Лес рук вскинулся кверху в одном порыве. Вверх, косо, пронзая косым лучом руки пугающую полутьму Бункера. Она сама не поняла, как ее рука вскинулась, взлетела, пальцы вытянулись надо лбом, и вся она застыла в древнем обрядовом жесте, как статуя из белой стали. Хайдер с трибуны видел, как ее зубы обнажились в легкой хищной полуулыбке. И его губы тронула такая же торжествующая, победная полуулыбка, как у нее. Ей показалось — она смотрится в зеркало.
Сойти с трибуны. Подойти к этой красивой хищной женщине. Сдавить ее в мгновенных, страшных объятьях.
Архип не помнил себя. Когда все опустили руки, он все еще стоял с воздетой вверх, застывшей рукой. Смотрел прямо в лицо Хайдеру. Ангелина обернулась к нему, нажала на его руку рукой, как если бы она была рукой железного, пластмассового робота, опустила ее вниз.

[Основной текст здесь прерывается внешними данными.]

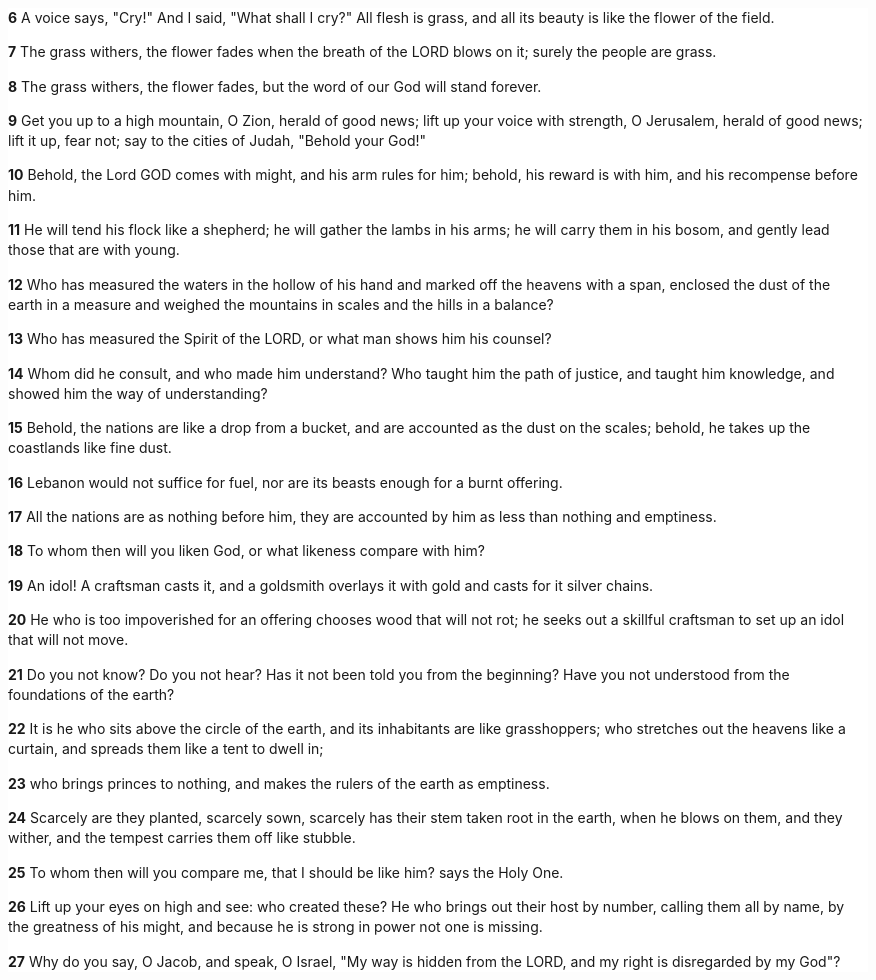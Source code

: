 **6** A voice says, "Cry!" And I said, "What shall I cry?" All flesh is grass, and all its beauty is like the flower of the field.

**7** The grass withers, the flower fades when the breath of the LORD blows on it; surely the people are grass.

**8** The grass withers, the flower fades, but the word of our God will stand forever.

**9** Get you up to a high mountain, O Zion, herald of good news; lift up your voice with strength, O Jerusalem, herald of good news; lift it up, fear not; say to the cities of Judah, "Behold your God!"

**10** Behold, the Lord GOD comes with might, and his arm rules for him; behold, his reward is with him, and his recompense before him.

**11** He will tend his flock like a shepherd; he will gather the lambs in his arms; he will carry them in his bosom, and gently lead those that are with young.

**12** Who has measured the waters in the hollow of his hand and marked off the heavens with a span, enclosed the dust of the earth in a measure and weighed the mountains in scales and the hills in a balance?

**13** Who has measured the Spirit of the LORD, or what man shows him his counsel?

**14** Whom did he consult, and who made him understand? Who taught him the path of justice, and taught him knowledge, and showed him the way of understanding?

**15** Behold, the nations are like a drop from a bucket, and are accounted as the dust on the scales; behold, he takes up the coastlands like fine dust.

**16** Lebanon would not suffice for fuel, nor are its beasts enough for a burnt offering.

**17** All the nations are as nothing before him, they are accounted by him as less than nothing and emptiness.

**18** To whom then will you liken God, or what likeness compare with him?

**19** An idol! A craftsman casts it, and a goldsmith overlays it with gold and casts for it silver chains.

**20** He who is too impoverished for an offering chooses wood that will not rot; he seeks out a skillful craftsman to set up an idol that will not move.

**21** Do you not know? Do you not hear? Has it not been told you from the beginning? Have you not understood from the foundations of the earth?

**22** It is he who sits above the circle of the earth, and its inhabitants are like grasshoppers; who stretches out the heavens like a curtain, and spreads them like a tent to dwell in;

**23** who brings princes to nothing, and makes the rulers of the earth as emptiness.

**24** Scarcely are they planted, scarcely sown, scarcely has their stem taken root in the earth, when he blows on them, and they wither, and the tempest carries them off like stubble.

**25** To whom then will you compare me, that I should be like him? says the Holy One.

**26** Lift up your eyes on high and see: who created these? He who brings out their host by number, calling them all by name, by the greatness of his might, and because he is strong in power not one is missing.

**27** Why do you say, O Jacob, and speak, O Israel, "My way is hidden from the LORD, and my right is disregarded by my God"?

Не будь дураком. Все на тебя смотрят.
И правда, Зубр и Фарада, Люкс и угрюмый Баскаков, обернувшись, смотрели на него. Люкс, оскалившись, кинул ему:
Эй, где пропадал, Бес? Без тебя тут скучновато было. Ниче, теперь-то уж повеселимся. Через десять дней…
Хайдер, тяжело ступая, сошел с трибуны. Ему выкрикивали из толпы: «Эй, Фюрер, а где собираемся?.. Фюрер, хайль, а где пушки получать будем?.. А машины где нас будут ждать?..» Он поднял руку перед лицом ладонью к ним, к скинхедам.
Все распоряжения получите позднее! Мои люди вам все расскажут! Помните, вы — солдаты! Вы выполняете приказ! И больше ничего! И помните о том, что вы солдаты настоящей, священной войны! Такой войны, которой здесь никогда больше не будет!